Preservation actions


Preservation actions

A researcher wishes to read a conventional research paper deposited 15 years ago into a repository as a file format that is no longer in common use, and for which she has no reader easily available.  She is able to open it and read it without any trouble, alongside more contemporary papers.  (Repository managers need to ensure that research papers held in repositories are useable into the future.  The DCC digital lifecycle model gives a good overview of what this may entail , the specific focus here being 'preservation actions' .  This is likely to require components at the local, national and international level.).

Possible components include:

 - file format registries

 - validation tools

 - representation information registries

 - etc

Feel free to edit or remove this, but here's the DCC lifecycle model in an editable form, which might be a useful structure around which to build the discussion - in particular to name some of the key components, development of which either is being, or might be, coordinated internationally:

---

The Curation Lifecycle

The DCC Curation Lifecycle Model provides a graphical high level overview of the stages required for successful curation and preservation of data from initial conceptualisation or receipt. The model can be used to plan activities within an organisation or consortium to

ensure that all necessary stages are undertaken, each in the correct sequence. The model enables granular functionality to be mapped against it; to define roles and responsibilities, and build a framework of standards and technologies to implement. It can help with

the process of identifying additional steps which may be required, or actions which are not required by certain situations or disciplines, and ensuring that processes and policies are adequately documented.

Data (Digital Objects or Databases)

Data, any information in binary digital form, is at the centre of the Curation Lifecycle. This includes:

Digital Objects:

- Simple Digital Objects are discrete digital items; such as textual files, images or sound files, along with their related identifiers and metadata.

- Complex Digital Objects are discrete digital objects, made by combining a number of other digital objects, such as websites.

Databases -Structured collections of records or data stored in a computer system

Full Lifecycle Actions

Description and Representation Information: Assign administrative, descriptive, technical, structural and preservation metadata, using appropriate standards, to ensure adequate description and control over the long-term.

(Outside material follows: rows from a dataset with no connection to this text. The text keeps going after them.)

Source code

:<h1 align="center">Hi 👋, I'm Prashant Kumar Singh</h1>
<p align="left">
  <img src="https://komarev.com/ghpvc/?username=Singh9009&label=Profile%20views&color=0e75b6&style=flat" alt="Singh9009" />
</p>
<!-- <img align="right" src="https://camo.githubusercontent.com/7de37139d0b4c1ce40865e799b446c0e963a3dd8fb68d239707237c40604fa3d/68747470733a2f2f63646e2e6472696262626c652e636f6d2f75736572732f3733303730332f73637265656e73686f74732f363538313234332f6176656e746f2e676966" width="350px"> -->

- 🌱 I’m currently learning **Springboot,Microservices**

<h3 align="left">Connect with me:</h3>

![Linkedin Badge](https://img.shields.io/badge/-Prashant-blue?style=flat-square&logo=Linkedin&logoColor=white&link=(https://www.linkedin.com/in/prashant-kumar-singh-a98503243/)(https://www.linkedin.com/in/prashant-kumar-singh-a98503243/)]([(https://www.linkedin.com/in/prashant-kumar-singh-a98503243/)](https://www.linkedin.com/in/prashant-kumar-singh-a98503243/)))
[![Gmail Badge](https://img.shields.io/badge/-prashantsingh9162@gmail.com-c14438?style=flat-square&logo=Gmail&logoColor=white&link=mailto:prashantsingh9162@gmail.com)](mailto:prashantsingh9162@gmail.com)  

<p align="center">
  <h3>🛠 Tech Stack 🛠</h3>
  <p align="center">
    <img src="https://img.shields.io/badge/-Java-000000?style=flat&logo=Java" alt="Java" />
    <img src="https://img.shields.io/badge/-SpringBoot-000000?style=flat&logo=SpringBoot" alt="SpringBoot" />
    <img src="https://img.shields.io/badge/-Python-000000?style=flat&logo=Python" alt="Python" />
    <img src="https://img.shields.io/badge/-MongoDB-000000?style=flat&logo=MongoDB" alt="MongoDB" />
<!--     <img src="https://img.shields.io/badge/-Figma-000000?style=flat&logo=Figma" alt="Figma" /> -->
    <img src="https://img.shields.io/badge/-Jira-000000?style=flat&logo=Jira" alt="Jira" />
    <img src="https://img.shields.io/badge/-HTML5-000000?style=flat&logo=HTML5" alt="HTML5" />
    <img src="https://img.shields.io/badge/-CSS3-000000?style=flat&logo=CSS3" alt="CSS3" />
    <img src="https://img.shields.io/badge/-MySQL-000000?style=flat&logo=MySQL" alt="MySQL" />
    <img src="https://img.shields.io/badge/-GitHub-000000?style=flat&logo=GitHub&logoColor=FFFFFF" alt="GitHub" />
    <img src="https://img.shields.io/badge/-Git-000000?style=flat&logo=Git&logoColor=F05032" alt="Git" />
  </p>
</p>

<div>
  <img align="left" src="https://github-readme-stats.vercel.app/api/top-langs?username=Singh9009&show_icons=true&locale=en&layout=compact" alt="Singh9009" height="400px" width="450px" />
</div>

Collect and assign representation information required to understand

and render both the digital material and the associated metadata

Preservation Planning: Plan for preservation throughout the curation lifecycle of digital material. This would include plans for management and administration of all curation lifecycle actions.

Community Watch and Participation: Maintain a watch on appropriate community activities, and participate in the development of shared standards, tools and suitable software.

Curate and Preserve: Be aware of, and undertake management and administrative actions planned to promote curation and preservation throughout the curation lifecycle.

Sequential Actions

Conceptualise: Conceive and plan the creation of data, including capture method and storage options.

Create or Receive: Create data including administrative, descriptive, structural and technical metadata. Preservation metadata may also be added at the time of creation.  Receive data, in accordance with documented collecting policies, from data creators, other archives, repositories or data centres, and if required assign appropriate metadata.

Appraise and Select: Evaluate data and select for long-term curation and preservation. Adhere to documented guidance, policies or legal requirements.

Ingest: Transfer data to an archive, repository, data centre or other custodian. Adhere to documented guidance, policies or legal requirements.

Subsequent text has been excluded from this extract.